On A Scale Of One To Ten: 7

Mr. Sardonicus Movie Trailer (With a special introduction from William Castle)

Monday, April 30, 2018


Open Water 3: Cage Dive Movie Review

In 2003, the film Open Water became a surprise box office hit--the inevitable sequel followed in 2006, and eleven years later, it became a trilogy with Open Water 3: Cage Dive. In this one, three Americans, played by Australians, visit the land down under in hopes of becoming contestants on some reality game. They decide to go on a cage dive to see some sharks up close and personal and, this being an Open Water film, you can imagine what happens next.

"I'm going to be floating in water HOW LONG?!"

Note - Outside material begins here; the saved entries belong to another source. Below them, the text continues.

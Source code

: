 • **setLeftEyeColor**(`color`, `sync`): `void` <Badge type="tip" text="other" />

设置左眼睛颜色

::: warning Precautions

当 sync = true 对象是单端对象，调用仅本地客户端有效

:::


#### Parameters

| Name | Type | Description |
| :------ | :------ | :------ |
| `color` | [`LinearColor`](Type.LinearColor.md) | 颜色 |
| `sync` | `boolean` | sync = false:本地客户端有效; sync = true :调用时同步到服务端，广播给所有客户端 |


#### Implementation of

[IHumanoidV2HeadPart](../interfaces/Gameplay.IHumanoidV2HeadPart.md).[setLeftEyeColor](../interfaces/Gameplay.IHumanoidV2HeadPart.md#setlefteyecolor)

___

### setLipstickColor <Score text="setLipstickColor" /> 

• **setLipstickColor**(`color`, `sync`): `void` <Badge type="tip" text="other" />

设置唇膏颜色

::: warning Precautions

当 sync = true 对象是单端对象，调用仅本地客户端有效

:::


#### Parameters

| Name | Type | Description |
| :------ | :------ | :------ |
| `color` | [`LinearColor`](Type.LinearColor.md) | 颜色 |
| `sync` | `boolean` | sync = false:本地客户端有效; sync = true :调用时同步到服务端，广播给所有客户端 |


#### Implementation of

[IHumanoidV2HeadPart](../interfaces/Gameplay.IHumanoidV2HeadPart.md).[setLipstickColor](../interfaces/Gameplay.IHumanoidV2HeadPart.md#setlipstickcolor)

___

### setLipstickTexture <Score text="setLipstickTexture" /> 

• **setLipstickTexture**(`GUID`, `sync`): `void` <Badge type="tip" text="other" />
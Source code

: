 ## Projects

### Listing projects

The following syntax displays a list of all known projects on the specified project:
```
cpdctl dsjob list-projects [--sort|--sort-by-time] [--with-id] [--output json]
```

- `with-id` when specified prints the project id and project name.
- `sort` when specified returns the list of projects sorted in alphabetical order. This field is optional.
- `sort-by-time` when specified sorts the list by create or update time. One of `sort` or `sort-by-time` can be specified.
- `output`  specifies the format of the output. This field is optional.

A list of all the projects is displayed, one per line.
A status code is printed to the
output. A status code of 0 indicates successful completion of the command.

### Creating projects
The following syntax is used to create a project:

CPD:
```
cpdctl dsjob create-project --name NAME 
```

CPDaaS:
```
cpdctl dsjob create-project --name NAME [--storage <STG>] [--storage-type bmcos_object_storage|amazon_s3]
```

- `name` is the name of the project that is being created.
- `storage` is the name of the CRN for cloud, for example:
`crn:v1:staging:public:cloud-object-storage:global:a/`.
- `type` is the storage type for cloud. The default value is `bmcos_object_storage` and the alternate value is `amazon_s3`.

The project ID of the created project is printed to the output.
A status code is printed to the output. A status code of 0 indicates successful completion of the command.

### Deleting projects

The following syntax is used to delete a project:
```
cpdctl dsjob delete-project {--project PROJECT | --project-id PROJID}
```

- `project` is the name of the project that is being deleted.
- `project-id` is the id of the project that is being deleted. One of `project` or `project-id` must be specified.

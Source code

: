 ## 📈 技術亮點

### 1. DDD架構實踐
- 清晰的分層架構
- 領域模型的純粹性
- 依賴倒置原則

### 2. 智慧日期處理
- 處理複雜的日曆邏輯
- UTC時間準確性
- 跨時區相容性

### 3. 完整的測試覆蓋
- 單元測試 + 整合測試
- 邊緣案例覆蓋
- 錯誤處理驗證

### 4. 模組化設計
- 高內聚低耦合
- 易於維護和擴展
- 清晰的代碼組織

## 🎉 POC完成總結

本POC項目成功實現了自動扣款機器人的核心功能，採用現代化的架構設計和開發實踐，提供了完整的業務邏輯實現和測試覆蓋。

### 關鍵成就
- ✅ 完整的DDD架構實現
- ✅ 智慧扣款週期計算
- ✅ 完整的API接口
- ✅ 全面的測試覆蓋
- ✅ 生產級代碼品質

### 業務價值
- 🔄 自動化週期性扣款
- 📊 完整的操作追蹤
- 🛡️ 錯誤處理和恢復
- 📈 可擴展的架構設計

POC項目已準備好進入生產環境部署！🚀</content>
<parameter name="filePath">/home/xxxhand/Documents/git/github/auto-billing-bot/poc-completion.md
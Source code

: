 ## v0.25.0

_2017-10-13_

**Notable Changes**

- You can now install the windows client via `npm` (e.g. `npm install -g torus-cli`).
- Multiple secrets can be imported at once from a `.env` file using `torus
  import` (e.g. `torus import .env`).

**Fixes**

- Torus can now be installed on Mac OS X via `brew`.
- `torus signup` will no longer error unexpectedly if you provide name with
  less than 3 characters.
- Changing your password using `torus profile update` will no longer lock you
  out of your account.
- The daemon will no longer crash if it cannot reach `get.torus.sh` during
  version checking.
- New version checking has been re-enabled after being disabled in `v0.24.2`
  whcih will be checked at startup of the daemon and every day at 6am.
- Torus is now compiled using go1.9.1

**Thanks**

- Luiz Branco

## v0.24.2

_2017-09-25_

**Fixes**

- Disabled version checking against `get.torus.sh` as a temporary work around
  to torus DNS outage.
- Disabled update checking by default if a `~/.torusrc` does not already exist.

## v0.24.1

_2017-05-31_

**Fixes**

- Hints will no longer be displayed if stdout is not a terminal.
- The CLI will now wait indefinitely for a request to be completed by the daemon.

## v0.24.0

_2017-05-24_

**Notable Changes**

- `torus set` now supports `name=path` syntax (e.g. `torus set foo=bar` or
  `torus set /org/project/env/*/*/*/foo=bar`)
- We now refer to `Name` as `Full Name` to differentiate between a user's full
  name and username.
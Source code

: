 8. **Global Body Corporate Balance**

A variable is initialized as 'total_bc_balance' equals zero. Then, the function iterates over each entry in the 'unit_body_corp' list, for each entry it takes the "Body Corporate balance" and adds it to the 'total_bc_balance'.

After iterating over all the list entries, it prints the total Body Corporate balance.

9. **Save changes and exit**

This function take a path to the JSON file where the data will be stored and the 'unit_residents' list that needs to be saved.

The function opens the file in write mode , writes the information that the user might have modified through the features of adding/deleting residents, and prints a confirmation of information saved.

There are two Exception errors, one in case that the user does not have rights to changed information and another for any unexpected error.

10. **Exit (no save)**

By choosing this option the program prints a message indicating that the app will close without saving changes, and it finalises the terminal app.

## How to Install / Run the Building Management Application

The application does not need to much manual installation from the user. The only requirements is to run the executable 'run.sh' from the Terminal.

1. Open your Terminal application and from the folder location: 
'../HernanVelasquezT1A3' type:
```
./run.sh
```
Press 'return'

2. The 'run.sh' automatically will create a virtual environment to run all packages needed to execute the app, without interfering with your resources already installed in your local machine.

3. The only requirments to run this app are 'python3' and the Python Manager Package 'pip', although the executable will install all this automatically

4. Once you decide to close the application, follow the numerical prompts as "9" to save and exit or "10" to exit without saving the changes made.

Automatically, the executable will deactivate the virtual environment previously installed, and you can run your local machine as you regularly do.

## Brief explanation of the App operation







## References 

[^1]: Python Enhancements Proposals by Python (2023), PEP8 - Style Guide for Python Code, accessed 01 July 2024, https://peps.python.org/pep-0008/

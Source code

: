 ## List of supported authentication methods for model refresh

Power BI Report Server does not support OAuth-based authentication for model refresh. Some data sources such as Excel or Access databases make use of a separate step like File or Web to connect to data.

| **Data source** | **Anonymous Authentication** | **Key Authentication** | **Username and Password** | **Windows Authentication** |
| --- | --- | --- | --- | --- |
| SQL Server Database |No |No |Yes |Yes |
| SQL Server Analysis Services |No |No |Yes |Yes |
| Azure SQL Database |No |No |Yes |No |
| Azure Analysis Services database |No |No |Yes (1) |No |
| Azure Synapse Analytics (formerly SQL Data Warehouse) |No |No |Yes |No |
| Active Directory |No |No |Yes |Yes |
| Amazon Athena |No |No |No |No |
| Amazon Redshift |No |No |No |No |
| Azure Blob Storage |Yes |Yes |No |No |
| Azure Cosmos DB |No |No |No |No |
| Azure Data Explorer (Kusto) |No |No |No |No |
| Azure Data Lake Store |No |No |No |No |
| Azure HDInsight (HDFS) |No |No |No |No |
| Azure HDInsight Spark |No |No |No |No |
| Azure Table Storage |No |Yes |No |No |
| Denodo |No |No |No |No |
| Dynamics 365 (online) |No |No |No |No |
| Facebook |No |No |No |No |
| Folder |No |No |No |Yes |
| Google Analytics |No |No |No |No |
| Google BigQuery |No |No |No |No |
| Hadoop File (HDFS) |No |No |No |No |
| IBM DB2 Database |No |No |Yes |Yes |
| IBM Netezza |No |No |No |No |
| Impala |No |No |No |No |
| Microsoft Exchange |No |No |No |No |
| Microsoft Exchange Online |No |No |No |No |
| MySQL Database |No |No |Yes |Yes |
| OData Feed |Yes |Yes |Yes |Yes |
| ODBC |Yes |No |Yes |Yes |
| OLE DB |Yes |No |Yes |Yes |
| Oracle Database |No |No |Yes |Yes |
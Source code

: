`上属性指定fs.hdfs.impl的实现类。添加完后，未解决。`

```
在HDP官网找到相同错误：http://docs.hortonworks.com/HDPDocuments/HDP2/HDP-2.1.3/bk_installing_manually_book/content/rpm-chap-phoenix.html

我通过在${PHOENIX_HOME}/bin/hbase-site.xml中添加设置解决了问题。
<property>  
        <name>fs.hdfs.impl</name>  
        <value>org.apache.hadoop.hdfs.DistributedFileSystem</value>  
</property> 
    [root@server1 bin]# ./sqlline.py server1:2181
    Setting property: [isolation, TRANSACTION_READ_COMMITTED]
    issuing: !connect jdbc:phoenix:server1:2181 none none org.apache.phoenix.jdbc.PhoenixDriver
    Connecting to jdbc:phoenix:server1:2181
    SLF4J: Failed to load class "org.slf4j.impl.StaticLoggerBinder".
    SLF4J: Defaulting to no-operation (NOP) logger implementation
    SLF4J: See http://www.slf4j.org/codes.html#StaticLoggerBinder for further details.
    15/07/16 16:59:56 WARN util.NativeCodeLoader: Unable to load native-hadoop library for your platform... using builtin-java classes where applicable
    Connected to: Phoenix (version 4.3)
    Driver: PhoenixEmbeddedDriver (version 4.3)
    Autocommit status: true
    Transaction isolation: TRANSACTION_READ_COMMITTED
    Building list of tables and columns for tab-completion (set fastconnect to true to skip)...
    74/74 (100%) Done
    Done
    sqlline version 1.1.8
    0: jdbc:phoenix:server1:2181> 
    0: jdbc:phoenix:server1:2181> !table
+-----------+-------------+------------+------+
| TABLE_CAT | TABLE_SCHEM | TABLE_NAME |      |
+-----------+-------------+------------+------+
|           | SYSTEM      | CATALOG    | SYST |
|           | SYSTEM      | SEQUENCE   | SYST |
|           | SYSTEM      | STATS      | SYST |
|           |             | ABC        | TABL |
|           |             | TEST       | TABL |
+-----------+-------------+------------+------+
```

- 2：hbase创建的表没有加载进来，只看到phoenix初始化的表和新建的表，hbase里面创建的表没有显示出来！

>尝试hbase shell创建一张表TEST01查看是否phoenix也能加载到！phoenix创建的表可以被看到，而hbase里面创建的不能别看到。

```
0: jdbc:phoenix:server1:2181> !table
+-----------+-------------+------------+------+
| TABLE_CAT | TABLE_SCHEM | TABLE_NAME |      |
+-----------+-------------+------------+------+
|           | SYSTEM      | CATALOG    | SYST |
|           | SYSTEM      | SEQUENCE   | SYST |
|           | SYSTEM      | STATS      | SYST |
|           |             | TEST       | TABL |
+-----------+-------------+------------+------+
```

As is typical with these "Americans visiting foreign lands" horror films, we get the arrival scene, followed by the party scene, followed finally by the distress--mercifully, this movie gets through the initial part of this model fairly quickly, but fails to make any of the three main characters even remotely likable, leading to the viewer not really caring a lot about their fate. Once they end up in the water, we actually get some shark attacks and a fair amount of gore, which is a nice touch. The movie is shot as a hybrid between a found footage film and documentary, and that works out fine, except it does have the same drawback most found footage horror movies share--the unlikelihood that somebody would actually continue shooting through all the scares. The acting is fair, and it has more action that its predecessors--these things may not combine to make Open Water 3: Cage Dive a great movie, but they certainly make it the best of the trilogy.